Il trucco è pescare quasi senza accorgersi di farlo:
si mettono in pesca le canne e ci si rilassa, saranno le attrezzature,
animate all'improvviso dall'abboccata, a riportare l'adrenalina
a livelli di guardia.
Così nell'estate del 2000 eravamo in rotta da Palermo verso
Levanzo (isola delle Egadi) a bordo di un 40 piedi di proprietà
degli amici Angiolino e Leo; c'erano anche Pierangelo, mio insostituibile
"compare" di navigazioni e le ns. ragazze Veronica,
la mia, e Nina, quella di Pierangelo; entrambe le fanciulle erano
alla prima esperienza di viaggio in barca e non avevano nemmeno
mai assistito a situazioni alieutiche ed a quanto conseguentemente
esse comportano.
Immaginatevi la situazione: barca in rotta a vela con "Uccio"

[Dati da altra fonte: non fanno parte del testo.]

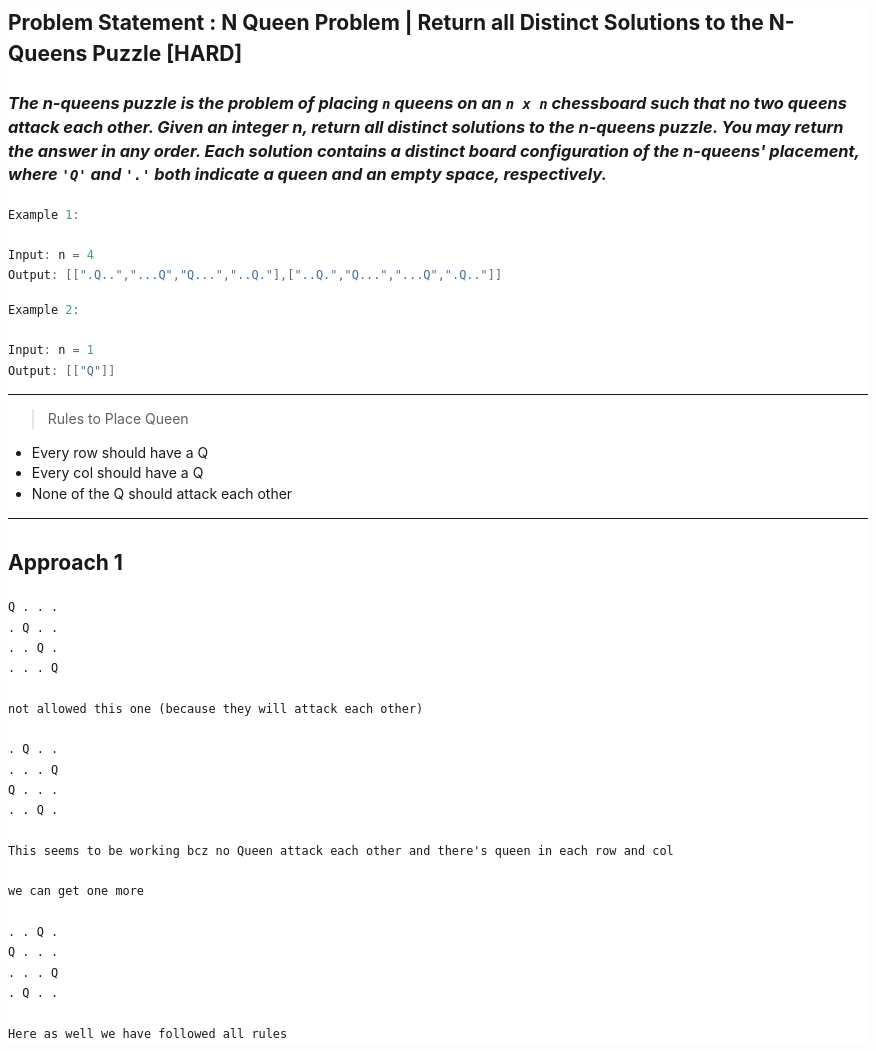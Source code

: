 ## Problem Statement : N Queen Problem | Return all Distinct Solutions to the N-Queens Puzzle [HARD]

### _The **n-queens** puzzle is the problem of placing `n` queens on an `n x n` chessboard such that no two queens attack each other. Given an integer n, return all distinct solutions to the **n-queens puzzle**. You may return the answer in **any order**. Each solution contains a distinct board configuration of the n-queens' placement, where `'Q'` and `'.'` both indicate a queen and an empty space, respectively._

```cpp
Example 1:

Input: n = 4
Output: [[".Q..","...Q","Q...","..Q."],["..Q.","Q...","...Q",".Q.."]]
```

```cpp
Example 2:

Input: n = 1
Output: [["Q"]]
```

---

> Rules to Place Queen

- Every row should have a Q
- Every col should have a Q
- None of the Q should attack each other

---

## Approach 1

```
Q . . .
. Q . .
. . Q .
. . . Q

not allowed this one (because they will attack each other)

. Q . .
. . . Q
Q . . .
. . Q .

This seems to be working bcz no Queen attack each other and there's queen in each row and col

we can get one more

. . Q .
Q . . .
. . . Q
. Q . .

Here as well we have followed all rules

```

al timone (Uccio è il pilota automatico) giornata di sole
quasi allo zenit, catturato dalle creme abbronzanti delle apprendiste
marinaie e due canne in pesca, come al solito.

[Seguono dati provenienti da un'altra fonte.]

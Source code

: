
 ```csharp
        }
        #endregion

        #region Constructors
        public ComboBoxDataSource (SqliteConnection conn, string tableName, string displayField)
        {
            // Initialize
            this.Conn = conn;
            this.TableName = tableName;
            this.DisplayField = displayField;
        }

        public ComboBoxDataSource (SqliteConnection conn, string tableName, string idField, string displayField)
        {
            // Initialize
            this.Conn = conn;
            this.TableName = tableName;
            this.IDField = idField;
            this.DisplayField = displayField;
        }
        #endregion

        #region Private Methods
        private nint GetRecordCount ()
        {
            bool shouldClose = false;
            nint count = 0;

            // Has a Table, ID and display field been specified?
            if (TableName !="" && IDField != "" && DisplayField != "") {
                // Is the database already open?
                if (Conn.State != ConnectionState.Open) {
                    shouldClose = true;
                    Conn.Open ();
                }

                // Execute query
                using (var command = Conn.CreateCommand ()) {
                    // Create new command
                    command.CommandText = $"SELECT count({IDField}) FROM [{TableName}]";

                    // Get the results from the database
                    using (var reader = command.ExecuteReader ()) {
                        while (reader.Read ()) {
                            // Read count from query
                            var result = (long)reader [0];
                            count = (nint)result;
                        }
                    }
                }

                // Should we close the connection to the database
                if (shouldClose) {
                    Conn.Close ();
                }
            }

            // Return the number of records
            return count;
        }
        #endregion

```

Per ingannare il tempo del trasferimento si era messo mano al
repertorio di Battisti urlato a squarciagola quando all'improvviso,
al posto dell'ultima nota della frase "le bionde trecce gli
occhi azzurri e poi
" è intervenuto il do di
petto del mio vecchio Penn Senator da 6/0 che, dopo un attimo,
si è trasformata in un acuto da Callas per quanto il filo
usciva veloce dalla bobina.
In quel momento "le bambine" anno capito che la vacanza
prendeva una piega non prevista: in un attimo la faticosa attività
abbronzante è stata scossa dal subbuglio apparentemente
disordinato che provoca un equipaggio che si appresta a combattere
un pesce.
I miei compari, già avvezzi a catture anche consistenti,
si erano messi tutti al loro posto e cominciavano a manovrare
con una certa diligenza; data la rabbiosità della fuga,
l'inclinazione del filo che proseguiva in superficie e l'esca
impiegata detta "la caramella", il sospetto che fosse
un'Aguglia stava diventando certezza.
Così, indossata la cintura da combattimento, chiamo l'inseguimento
del pescione mentre Angiolino e Pierangelo iniziano a smanettare
inspiegabilmente sulla nuova scaletta tutta avvolta da cavi e
cavetti, ultimo ritrovato della mente perversa degli armatori.
A questo punto nonostante la barca fosse spinta al massimo da
vele e motore a circa 7 nodi il filo iniziava a far intravedere
la fine della bobina: "quando si ferma 'sta belva?"
pensavo.
Finalmente, dopo circa dieci minuti di inseguimento con Leo
al timone che ripeteva continuamente, "che devo fare?, che
devo fare?", la bella beccolunguta pensa bene, come d'abitudine,
di fermarsi e fare dietro front, ad una velocità che nemmeno
Superman sarebbe riuscito ad avvolgere il mulinello in tempo.